Impact Adjustment: Yes. The impact adjustment for this element is calculated by taking the ratio of miles of shoreline in the community that are protected or restored to their natural condition to total miles of shoreline in the community. Total miles of shoreline in the community includes man-made drainage ditches and channels, as well as channels, ditches, and shorelines that have been armored. This impact adjustment must be calculated and mapped. For more information see pages 420-31 - 420-32 of the CRS Coordinator’s Manual. Note that if less than 10% of a community’s shorelines have been preserved or restored to their natural condition, a default impact adjustment ratio of 0.1 should be used by the community.

Potential to Double Count Credit: None.

Degree of Difficulty - Documentation: Low. The documentation required for this element includes an impact adjustment map, copies of relevant community ordinances, and/or records of a project or program that restored some of community’s shorelines to their natural condition and an ordinance, policy or a plan that protects this restored shoreline from armoring into the future.

Helpful Tools and Resources:

1. TNC's Community Rating System Explorer App

Degree of Difficulty - Implementation: Medium. If a community is looking to increase their credit for this element, they may face opposition from developers and shoreline property owners who would like to alter the shoreline on their property. For example, a property owner may want to prevent shoreline erosion by placing riprap or a bulkhead along the shore. While this is a seemingly minor alteration, it has the power to impact naturally occurring processes like erosion and sedimentation, and is associated with loss of beaches and nearshore habitat in coastal areas. Educating developers and property owners on best practices for strengthening shorelines while allowing them to remain in their natural condition could help to overcome this barrier.

Co-Benefits Associated with this Element: Natural shorelines and channels provide several co-benefits including flood risk reduction. A recent study by Narayan et al. 2016 found that nearshore coastal habitats like salt marshes, coral reefs, mangroves, and seagrass beds reduced wave heights by 35-71%, thereby protecting the shoreline from the erosive energy of waves.

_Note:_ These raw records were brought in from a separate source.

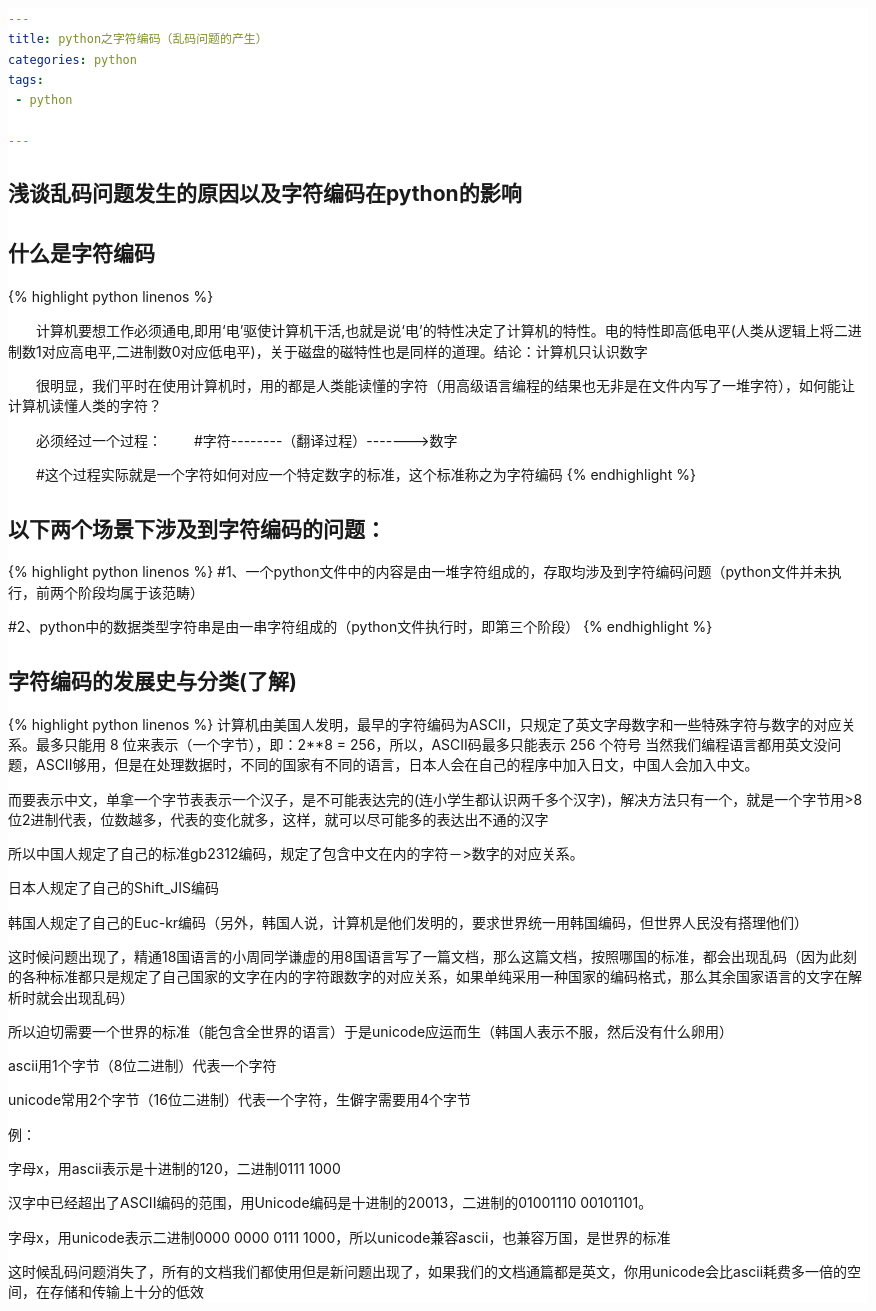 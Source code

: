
 ```yaml
---
title: python之字符编码（乱码问题的产生）
categories: python
tags:
 - python
 
---
```


## 浅谈乱码问题发生的原因以及字符编码在python的影响

## 什么是字符编码
{% highlight python linenos %}


　　计算机要想工作必须通电,即用‘电’驱使计算机干活,也就是说‘电’的特性决定了计算机的特性。电的特性即高低电平(人类从逻辑上将二进制数1对应高电平,二进制数0对应低电平)，关于磁盘的磁特性也是同样的道理。结论：计算机只认识数字

　　很明显，我们平时在使用计算机时，用的都是人类能读懂的字符（用高级语言编程的结果也无非是在文件内写了一堆字符），如何能让计算机读懂人类的字符？

　　必须经过一个过程：
　　#字符--------（翻译过程）------->数字

　　#这个过程实际就是一个字符如何对应一个特定数字的标准，这个标准称之为字符编码
{% endhighlight %}

## 以下两个场景下涉及到字符编码的问题：
{% highlight python linenos %}
#1、一个python文件中的内容是由一堆字符组成的，存取均涉及到字符编码问题（python文件并未执行，前两个阶段均属于该范畴）

#2、python中的数据类型字符串是由一串字符组成的（python文件执行时，即第三个阶段）
{% endhighlight %}

## 字符编码的发展史与分类(了解)
{% highlight python linenos %}
计算机由美国人发明，最早的字符编码为ASCII，只规定了英文字母数字和一些特殊字符与数字的对应关系。最多只能用 8 位来表示（一个字节），即：2**8 = 256，所以，ASCII码最多只能表示 256 个符号
当然我们编程语言都用英文没问题，ASCII够用，但是在处理数据时，不同的国家有不同的语言，日本人会在自己的程序中加入日文，中国人会加入中文。

而要表示中文，单拿一个字节表表示一个汉子，是不可能表达完的(连小学生都认识两千多个汉字)，解决方法只有一个，就是一个字节用>8位2进制代表，位数越多，代表的变化就多，这样，就可以尽可能多的表达出不通的汉字

所以中国人规定了自己的标准gb2312编码，规定了包含中文在内的字符－>数字的对应关系。

日本人规定了自己的Shift_JIS编码

韩国人规定了自己的Euc-kr编码（另外，韩国人说，计算机是他们发明的，要求世界统一用韩国编码，但世界人民没有搭理他们）



这时候问题出现了，精通18国语言的小周同学谦虚的用8国语言写了一篇文档，那么这篇文档，按照哪国的标准，都会出现乱码（因为此刻的各种标准都只是规定了自己国家的文字在内的字符跟数字的对应关系，如果单纯采用一种国家的编码格式，那么其余国家语言的文字在解析时就会出现乱码）

所以迫切需要一个世界的标准（能包含全世界的语言）于是unicode应运而生（韩国人表示不服，然后没有什么卵用）

ascii用1个字节（8位二进制）代表一个字符

unicode常用2个字节（16位二进制）代表一个字符，生僻字需要用4个字节

例：

字母x，用ascii表示是十进制的120，二进制0111 1000

汉字中已经超出了ASCII编码的范围，用Unicode编码是十进制的20013，二进制的01001110 00101101。

字母x，用unicode表示二进制0000 0000 0111 1000，所以unicode兼容ascii，也兼容万国，是世界的标准



这时候乱码问题消失了，所有的文档我们都使用但是新问题出现了，如果我们的文档通篇都是英文，你用unicode会比ascii耗费多一倍的空间，在存储和传输上十分的低效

These naturally occurring habitats are also critical to the health of fish and wildlife (Narayan et al. 2016). Furthermore, for coastal communities, these habitats can be celebrated recreation areas or areas of cultural significance (Narayan et al. 2016). Protection of shorelines in their natural condition, as a result is vital for many coastal communities to ensure they have a viable beach in the future.

In riverine areas, allowing channels to exist in their natural condition is essential to the health of rivers and streams. Natural channels provide a wide range of habitats for aquatic organisms and enhance biodiversity (Task Force on the Natural and Beneficial Functions of Floodplains, 2002). In addition, these channels are able to convey and deposit sediments as they would have prior to human settlement. As a result, water moves sediment from the upper reaches of the rivers downstream, nourishing floodplains with nutrient rich sediments when floods occur (Task Force on the Natural and Beneficial Functions of Floodplains, 2002). Finally both natural channels and shorelines act as critical riparian buffers which help to prevent sediment carried by surface runoff from entering into water bodies, this can help to enhance water quality (Task Force on the Natural and Beneficial Functions of Floodplains, 2002).